結論 本件審判の請求は、成り立たない。 
理由 I.手続の経緯
本願は、平成12年10月5日の出願であって、平成16年5月11日付で拒絶査定がなされ(発送日:平成16年5月18日)、これに対し、平成16年6月17日に拒絶査定に対する審判請求がなされるとともに、平成16年7月13日付で手続補正(以下、「本件補正」という。)がなされたものである。

II.本願発明について
本件補正により、特許請求の範囲の請求項1は、
「少なくともX線管とX線検出器とが搭載された回転フレームと、該回転フレームに固定されて該回転フレームと一体に回転する大径プーリと、回転駆動装置およびブレーキ装置に連結された小径プーリと、これら大径プーリおよび小径プーリとの間にかけわたされたVベルトとが備えられ、通常の回転立ち上げ・安定回転・停止時には回転駆動装置の回転が小径プーリ、Vベルトおよび大径プーリを介して伝達されて回転フレームが回転する程度に小径プーリとVベルトとの間で摩擦が生じ、かつ回転フレームが回転しているときに上記ブレーキ装置が作動した場合にVベルトの動力が小径プーリに伝達されないほどに小径プーリとVベルトとの間で滑り摩擦が生じるように小径プーリの径が定められていることを特徴とするX線CT装置。

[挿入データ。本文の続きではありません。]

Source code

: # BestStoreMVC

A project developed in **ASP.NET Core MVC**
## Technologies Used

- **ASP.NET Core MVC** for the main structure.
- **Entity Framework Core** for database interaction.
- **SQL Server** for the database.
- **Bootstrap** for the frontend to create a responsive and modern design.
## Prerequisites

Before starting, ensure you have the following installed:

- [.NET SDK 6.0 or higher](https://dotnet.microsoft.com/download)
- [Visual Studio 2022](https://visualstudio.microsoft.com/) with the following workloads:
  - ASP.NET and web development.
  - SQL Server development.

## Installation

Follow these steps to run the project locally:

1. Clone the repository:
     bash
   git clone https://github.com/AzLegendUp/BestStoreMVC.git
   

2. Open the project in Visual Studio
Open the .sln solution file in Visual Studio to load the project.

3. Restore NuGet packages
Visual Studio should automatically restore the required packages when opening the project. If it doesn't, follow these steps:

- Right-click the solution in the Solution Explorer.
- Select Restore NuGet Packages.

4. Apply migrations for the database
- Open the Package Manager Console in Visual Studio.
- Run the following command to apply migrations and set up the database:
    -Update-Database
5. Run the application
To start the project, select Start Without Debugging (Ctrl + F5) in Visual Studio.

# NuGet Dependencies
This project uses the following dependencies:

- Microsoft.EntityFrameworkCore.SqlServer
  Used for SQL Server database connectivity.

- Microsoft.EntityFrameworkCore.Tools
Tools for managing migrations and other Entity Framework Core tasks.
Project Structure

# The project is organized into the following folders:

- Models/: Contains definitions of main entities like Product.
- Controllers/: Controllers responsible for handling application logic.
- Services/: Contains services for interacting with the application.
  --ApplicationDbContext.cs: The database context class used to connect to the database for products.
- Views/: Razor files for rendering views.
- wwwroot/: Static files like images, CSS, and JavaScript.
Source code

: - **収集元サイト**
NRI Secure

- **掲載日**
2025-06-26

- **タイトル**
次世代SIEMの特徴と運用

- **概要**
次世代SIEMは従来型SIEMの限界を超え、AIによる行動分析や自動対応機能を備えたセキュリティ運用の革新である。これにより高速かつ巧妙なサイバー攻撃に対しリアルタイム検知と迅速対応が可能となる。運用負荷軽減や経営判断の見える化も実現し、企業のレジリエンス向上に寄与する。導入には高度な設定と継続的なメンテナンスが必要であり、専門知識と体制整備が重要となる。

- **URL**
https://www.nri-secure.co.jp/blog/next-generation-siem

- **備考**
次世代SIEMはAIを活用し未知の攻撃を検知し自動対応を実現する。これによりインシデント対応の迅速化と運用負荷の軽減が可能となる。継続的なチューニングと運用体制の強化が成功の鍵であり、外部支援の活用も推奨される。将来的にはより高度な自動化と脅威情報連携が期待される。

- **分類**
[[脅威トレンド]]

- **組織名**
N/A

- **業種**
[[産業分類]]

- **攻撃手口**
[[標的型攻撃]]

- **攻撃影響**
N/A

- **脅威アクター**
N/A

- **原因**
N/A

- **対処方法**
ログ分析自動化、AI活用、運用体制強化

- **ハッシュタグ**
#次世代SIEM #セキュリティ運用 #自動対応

」
から、
「少なくともX線管とX線検出器とが搭載された回転フレームと、該回転フレームに固定されて該回転フレームと一体に回転する大径プーリと、回転駆動装置およびブレーキ装置に連結された小径プーリと、これら大径プーリおよび小径プーリとの間にかけわたされたVベルトとが備えられ、通常の回転立ち上げ・安定回転・停止時には回転駆動装置の回転が小径プーリ、Vベルトおよび大径プーリを介して伝達されて回転フレームが回転する程度に小径プーリとVベルトとの間で摩擦が生じ、かつ回転フレームが回転しているときに上記ブレーキ装置が作動した場合に小径プーリとVベルトとの間で上記ブレーキ装置の破損が生じない程度に滑り摩擦が生じるように小径プーリの径が定められていることを特徴とするX線CT装置。」
(以下、「本願発明」という。)へと補正された(下線部は補正箇所を示す。)。
上記本件補正は、請求項1に記載した発明を特定するために必要な事項である、回転フレームが回転しているときに上記ブレーキ装置が作動した場合に於ける小径プーリとVベルトとの間での滑り摩擦の程度を、「Vベルトの動力が小径プーリに伝達されないほどに」から「ブレーキ装置の破損が生じない程度に」に変更するものであり、これは、拒絶査定の理由3で指摘した事項に対応したものであって、特許法第17条の2第4項第4号に規定する、明りようでない記載の釈明を目的とするものに該当する。

III.進歩性について
1.引用例
ア.原査定の拒絶の理由に引用した特開平5-305075号公報(以下、「引用例1」という。)には、図面とともに次の記載がある。
(1)従来技術として;
「従来のX線CT装置は、図2(A)の正面図およびその一部断面図である図1(B)に示すように、床面に立設される2本の脚部1a,1bに主枠2を揺動自在に支持し、主枠2にベアリング3を介して回転枠4を支持して、この回転枠4にX線管5とX線検出器6およびデータ収集装置7とを対向した状態で取り付けている。回転枠4にはこの他にもX線管5を冷却するための熱交換器20が設置される。回転枠4の後側は主枠2から突出して大径のプーリー8となり、このプーリー8と、電動モータ9の回転軸に取り付けられた小径のプーリー10との間に伝動ベルト11が架け渡されている。電動モータ9は、回転枠4に取り付けられているX線管5やデータ収集装置7の回転範囲外の位置において主枠2から延長されたベース12に支持されている。」(段落2)
(2)図2には、ベース12に取り付けられた電動モータの小径プーリ10から回転枠4の大径プーリに伝動ベルト11が架け渡されていることが記載されている。また、該図からは、該伝動ベルトの断面は平板状であり、前記各プーリとの接触面に何らかの凹凸があることは示唆されておらず、前記各プーリのベルトとの接触面にも凹凸を示唆する記載はみられない。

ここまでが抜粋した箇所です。